## Requirement:
Pull every line with the word "file" out of the entries below.

Source texts of formatted documents
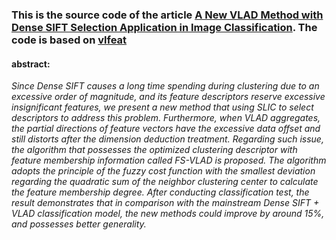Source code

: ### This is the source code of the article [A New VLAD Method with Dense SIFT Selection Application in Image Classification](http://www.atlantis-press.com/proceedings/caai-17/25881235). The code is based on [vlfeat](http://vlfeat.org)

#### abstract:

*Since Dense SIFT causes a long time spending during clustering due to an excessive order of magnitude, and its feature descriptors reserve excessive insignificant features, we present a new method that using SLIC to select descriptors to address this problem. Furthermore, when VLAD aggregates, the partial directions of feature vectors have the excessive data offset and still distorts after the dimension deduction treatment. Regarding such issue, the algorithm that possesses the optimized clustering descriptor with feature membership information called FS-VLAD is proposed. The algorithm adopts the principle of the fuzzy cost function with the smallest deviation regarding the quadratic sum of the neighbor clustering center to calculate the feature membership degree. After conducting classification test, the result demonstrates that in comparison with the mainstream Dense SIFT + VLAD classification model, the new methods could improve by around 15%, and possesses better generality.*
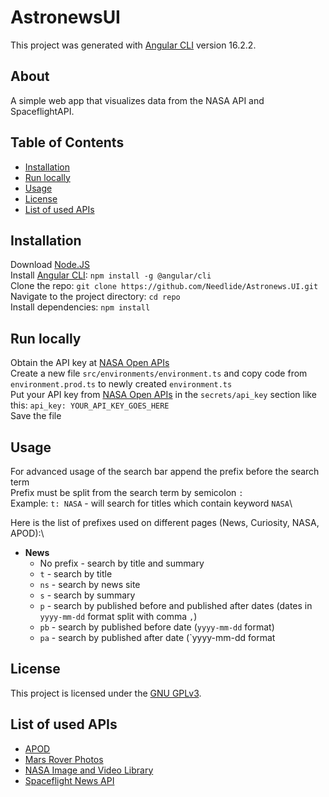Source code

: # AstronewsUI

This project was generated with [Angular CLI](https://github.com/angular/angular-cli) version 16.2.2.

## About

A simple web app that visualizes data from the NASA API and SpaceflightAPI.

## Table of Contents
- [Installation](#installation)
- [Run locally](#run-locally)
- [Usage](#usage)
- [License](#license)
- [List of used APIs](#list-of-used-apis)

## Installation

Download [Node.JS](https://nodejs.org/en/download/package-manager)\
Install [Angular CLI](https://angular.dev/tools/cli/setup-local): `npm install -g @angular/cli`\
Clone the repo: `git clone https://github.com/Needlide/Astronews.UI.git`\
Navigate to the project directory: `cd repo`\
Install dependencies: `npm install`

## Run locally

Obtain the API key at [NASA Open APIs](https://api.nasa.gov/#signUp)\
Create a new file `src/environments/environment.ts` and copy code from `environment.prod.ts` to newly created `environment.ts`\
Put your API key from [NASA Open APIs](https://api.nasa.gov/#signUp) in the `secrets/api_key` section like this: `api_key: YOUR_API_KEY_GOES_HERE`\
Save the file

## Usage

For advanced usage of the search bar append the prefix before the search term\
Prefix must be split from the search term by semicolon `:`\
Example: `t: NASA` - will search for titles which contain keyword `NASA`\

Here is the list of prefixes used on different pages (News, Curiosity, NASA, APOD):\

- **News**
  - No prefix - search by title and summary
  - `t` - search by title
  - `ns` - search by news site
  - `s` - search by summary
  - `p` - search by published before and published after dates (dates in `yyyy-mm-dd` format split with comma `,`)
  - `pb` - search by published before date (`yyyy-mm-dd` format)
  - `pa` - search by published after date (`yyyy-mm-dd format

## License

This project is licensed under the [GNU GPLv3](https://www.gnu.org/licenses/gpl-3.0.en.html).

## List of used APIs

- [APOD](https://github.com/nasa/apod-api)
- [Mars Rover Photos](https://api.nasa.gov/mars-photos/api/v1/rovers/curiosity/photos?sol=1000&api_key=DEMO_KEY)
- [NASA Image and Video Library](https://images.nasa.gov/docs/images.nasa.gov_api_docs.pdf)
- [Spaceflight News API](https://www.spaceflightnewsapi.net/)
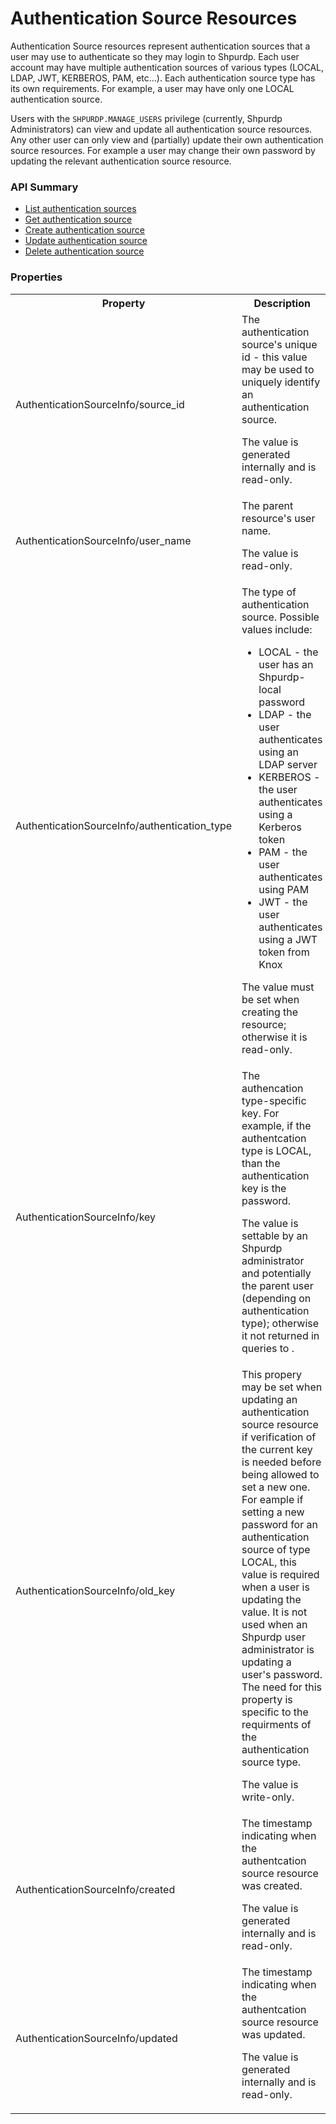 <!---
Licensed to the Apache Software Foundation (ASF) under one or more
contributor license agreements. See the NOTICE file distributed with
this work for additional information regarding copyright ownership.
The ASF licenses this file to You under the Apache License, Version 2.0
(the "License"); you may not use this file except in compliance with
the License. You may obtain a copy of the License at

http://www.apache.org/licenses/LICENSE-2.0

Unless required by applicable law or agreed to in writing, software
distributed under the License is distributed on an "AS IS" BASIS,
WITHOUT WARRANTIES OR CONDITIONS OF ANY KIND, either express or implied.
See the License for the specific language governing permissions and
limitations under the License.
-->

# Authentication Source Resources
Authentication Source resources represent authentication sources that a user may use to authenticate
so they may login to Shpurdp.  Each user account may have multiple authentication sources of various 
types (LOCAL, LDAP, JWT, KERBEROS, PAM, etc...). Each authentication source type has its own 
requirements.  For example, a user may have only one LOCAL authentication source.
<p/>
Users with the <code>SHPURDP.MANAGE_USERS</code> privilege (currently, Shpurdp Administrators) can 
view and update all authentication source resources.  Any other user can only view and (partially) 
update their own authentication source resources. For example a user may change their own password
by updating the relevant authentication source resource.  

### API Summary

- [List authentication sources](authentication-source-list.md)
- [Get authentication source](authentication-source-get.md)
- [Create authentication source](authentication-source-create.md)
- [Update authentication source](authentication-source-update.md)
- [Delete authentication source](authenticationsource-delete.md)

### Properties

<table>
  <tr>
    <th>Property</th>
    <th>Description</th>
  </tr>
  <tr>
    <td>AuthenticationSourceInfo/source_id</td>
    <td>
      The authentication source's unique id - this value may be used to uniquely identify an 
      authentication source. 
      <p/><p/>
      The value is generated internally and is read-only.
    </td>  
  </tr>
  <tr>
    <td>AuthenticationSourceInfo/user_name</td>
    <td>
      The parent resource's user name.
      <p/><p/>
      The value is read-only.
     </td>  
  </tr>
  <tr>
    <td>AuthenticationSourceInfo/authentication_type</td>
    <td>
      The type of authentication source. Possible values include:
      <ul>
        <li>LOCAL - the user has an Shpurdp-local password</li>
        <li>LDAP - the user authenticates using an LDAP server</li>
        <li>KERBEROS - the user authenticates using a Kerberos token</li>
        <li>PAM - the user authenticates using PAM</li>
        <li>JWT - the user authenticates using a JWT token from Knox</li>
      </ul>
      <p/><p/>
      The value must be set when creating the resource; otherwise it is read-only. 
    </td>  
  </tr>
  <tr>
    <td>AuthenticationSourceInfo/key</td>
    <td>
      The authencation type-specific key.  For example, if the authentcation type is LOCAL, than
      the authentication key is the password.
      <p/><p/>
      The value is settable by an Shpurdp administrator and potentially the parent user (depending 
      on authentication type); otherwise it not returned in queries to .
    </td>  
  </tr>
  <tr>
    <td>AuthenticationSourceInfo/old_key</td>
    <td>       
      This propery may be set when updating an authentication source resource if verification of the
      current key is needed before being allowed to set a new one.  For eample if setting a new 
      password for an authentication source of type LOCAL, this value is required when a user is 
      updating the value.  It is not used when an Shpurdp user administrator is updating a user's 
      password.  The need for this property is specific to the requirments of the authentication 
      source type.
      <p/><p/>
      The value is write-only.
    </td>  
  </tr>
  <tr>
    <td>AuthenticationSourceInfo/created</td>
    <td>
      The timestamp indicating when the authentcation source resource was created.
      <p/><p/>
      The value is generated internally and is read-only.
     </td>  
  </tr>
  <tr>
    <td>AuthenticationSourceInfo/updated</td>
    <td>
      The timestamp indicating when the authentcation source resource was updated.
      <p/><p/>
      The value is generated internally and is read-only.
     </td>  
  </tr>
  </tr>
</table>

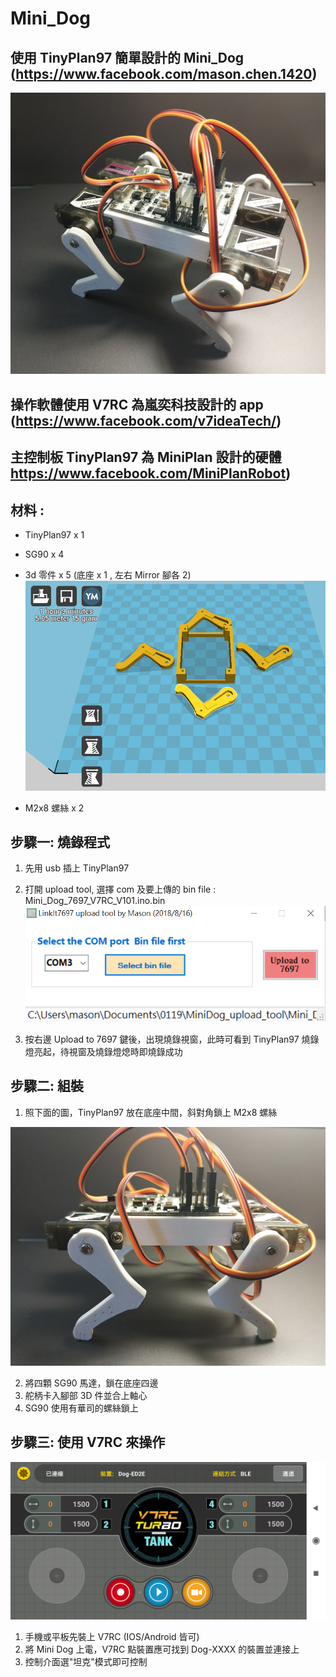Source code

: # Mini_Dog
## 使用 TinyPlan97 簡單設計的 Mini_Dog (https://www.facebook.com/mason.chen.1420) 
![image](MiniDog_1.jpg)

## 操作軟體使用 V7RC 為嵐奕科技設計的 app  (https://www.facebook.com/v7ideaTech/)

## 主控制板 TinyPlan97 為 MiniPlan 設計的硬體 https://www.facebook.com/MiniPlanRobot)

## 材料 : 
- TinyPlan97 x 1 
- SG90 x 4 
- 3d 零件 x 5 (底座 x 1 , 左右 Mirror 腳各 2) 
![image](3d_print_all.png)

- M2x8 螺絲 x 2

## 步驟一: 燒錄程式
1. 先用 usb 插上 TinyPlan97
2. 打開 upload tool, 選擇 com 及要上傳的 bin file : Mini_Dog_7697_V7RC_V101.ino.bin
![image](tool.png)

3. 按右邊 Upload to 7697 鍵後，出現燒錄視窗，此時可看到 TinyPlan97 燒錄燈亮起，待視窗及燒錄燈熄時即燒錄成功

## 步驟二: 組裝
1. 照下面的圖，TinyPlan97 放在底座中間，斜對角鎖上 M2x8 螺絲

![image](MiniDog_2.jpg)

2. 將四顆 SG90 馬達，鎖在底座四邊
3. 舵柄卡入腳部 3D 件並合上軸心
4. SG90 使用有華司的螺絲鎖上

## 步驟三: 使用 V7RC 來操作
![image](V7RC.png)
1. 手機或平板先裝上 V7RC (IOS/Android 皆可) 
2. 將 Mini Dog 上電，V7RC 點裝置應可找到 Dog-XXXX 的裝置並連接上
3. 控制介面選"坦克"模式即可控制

## Answer section:
Create a new file `src/environments/environment.ts` and copy code from `environment.prod.ts` to newly created `environment.ts`\
Save the file
contributor license agreements. See the NOTICE file distributed with
The ASF licenses this file to You under the Apache License, Version 2.0
(the "License"); you may not use this file except in compliance with
2. 打開 upload tool, 選擇 com 及要上傳的 bin file : Mini_Dog_7697_V7RC_V101.ino.bin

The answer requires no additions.